[Assignment]
In the listing below, how many lines hold "actionName"? Give the number only.

[Data extracts]
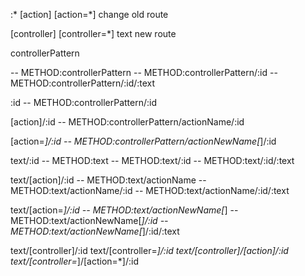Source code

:    :*
   [action]
   [action=*]
   change old route

   [controller]
   [controller=*]
   text
   new route

   controllerPattern

  
   -- METHOD:controllerPattern
   -- METHOD:controllerPattern/:id
   -- METHOD:controllerPattern/:id/:text

   :id
   -- METHOD:controllerPattern/:id

   [action]/:id
   -- METHOD:controllerPattern/actionName/:id

   [action=*]/:id
   -- METHOD:controllerPattern/actionNewName[*]/:id

   text/:id
   -- METHOD:text
   -- METHOD:text/:id
   -- METHOD:text/:id/:text

   text/[action]/:id
   -- METHOD:text/actionName
   -- METHOD:text/actionName/:id
   -- METHOD:text/actionName/:id/:text

   text/[action=*]/:id
   -- METHOD:text/actionNewName[*]
   -- METHOD:text/actionNewName[*]/:id
   -- METHOD:text/actionNewName[*]/:id/:text

   text/[controller]/:id
   text/[controller=*]/:id
   text/[controller]/[action]/:id
   text/[controller=*]/[action=*]/:id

[Result of the exercise]
4